→ **ACTIVITY**
Look through the data below and, wherever a line carries the word "Adapt", please copy that line.

→ **Dataset excerpts**
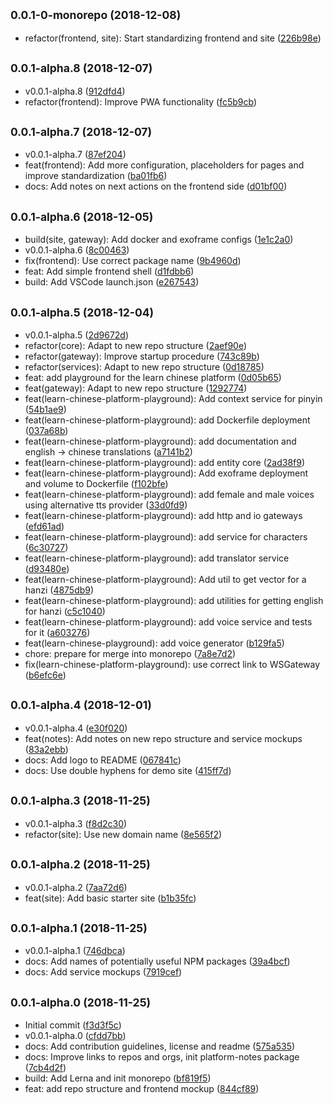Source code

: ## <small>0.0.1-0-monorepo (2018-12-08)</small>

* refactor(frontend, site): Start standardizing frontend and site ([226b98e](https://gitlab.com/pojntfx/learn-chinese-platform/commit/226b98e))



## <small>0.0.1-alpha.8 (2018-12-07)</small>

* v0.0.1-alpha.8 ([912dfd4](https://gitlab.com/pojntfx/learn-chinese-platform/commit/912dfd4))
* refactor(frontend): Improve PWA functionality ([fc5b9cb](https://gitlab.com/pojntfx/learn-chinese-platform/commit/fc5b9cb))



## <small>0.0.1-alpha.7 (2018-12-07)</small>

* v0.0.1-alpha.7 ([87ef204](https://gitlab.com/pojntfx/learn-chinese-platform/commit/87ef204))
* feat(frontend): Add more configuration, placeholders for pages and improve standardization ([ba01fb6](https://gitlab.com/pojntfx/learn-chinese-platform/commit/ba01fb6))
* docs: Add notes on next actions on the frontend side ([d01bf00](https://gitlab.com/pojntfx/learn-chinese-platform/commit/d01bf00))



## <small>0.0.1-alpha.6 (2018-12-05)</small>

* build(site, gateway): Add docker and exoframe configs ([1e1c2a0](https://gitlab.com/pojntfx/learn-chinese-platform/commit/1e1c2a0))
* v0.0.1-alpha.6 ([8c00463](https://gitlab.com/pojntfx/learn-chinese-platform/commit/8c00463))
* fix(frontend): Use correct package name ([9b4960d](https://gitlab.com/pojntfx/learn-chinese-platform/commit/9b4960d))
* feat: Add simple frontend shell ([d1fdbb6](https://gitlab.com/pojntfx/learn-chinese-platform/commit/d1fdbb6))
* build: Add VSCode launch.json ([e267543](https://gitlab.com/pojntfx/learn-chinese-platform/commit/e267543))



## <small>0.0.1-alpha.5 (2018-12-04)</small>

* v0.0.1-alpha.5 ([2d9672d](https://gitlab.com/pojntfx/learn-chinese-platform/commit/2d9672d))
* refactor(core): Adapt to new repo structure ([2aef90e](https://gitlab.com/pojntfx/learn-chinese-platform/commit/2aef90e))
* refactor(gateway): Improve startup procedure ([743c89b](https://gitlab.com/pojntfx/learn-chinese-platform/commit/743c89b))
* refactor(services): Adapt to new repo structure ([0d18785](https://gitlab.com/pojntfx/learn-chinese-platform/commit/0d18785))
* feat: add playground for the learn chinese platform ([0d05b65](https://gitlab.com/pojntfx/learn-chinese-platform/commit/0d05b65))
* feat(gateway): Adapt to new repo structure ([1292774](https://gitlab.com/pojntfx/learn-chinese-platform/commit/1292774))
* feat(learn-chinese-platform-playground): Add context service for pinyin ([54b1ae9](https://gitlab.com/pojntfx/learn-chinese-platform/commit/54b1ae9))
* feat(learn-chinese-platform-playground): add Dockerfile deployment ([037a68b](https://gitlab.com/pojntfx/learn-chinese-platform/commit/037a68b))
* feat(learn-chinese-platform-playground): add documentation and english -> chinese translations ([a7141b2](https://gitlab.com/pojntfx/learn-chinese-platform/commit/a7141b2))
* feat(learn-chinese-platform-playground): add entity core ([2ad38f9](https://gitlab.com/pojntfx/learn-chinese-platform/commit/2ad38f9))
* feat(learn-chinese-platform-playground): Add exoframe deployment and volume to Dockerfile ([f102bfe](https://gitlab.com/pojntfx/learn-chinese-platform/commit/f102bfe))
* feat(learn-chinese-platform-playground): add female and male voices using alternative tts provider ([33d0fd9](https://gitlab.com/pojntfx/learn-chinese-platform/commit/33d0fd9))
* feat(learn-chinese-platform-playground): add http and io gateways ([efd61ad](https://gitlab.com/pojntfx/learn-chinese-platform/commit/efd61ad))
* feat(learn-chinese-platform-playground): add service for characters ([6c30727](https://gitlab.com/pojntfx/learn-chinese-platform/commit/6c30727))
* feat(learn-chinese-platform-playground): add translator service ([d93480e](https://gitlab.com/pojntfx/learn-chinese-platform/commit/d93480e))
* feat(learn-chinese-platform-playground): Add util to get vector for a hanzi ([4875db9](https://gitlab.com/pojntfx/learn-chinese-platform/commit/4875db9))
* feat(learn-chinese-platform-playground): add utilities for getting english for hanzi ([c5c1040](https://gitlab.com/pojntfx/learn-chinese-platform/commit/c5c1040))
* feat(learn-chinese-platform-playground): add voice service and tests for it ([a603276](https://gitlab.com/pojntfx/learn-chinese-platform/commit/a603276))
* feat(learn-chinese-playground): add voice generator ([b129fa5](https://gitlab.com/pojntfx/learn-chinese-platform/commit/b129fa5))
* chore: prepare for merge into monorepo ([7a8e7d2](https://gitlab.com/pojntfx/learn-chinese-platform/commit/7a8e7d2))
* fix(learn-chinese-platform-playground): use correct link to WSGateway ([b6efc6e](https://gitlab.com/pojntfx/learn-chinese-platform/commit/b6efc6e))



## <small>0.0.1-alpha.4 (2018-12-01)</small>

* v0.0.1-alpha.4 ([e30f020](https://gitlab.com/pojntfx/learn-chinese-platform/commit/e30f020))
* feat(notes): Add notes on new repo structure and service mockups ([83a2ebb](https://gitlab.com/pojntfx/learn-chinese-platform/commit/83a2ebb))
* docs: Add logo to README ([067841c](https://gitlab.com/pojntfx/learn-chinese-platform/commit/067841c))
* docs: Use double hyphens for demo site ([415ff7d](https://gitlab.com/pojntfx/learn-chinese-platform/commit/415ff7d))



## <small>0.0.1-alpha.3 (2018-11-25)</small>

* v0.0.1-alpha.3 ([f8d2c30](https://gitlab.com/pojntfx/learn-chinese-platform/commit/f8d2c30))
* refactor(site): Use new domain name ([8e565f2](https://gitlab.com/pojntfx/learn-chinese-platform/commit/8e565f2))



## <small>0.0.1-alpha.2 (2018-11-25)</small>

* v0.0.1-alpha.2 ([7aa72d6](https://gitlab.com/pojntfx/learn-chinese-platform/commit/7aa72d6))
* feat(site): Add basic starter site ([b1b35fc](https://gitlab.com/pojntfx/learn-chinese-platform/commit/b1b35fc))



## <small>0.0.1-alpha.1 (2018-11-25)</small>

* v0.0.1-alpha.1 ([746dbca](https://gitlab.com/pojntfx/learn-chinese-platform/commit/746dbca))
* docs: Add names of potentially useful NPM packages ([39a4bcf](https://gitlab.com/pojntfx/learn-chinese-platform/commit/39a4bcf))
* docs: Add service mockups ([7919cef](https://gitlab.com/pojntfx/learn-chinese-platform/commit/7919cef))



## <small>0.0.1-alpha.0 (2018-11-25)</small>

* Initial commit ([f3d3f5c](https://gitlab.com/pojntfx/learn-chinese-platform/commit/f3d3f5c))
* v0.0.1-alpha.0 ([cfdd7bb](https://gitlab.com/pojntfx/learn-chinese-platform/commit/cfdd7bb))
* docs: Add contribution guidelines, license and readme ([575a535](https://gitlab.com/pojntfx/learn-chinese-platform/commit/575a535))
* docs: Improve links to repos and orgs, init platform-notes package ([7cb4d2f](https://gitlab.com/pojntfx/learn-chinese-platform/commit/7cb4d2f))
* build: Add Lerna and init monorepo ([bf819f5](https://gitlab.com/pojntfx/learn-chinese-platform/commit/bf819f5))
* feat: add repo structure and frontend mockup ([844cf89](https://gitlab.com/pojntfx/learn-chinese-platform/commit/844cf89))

→ **RESPONSE BOX**
* refactor(core): Adapt to new repo structure ([2aef90e](https://gitlab.com/pojntfx/learn-chinese-platform/commit/2aef90e))
* refactor(services): Adapt to new repo structure ([0d18785](https://gitlab.com/pojntfx/learn-chinese-platform/commit/0d18785))
* feat(gateway): Adapt to new repo structure ([1292774](https://gitlab.com/pojntfx/learn-chinese-platform/commit/1292774))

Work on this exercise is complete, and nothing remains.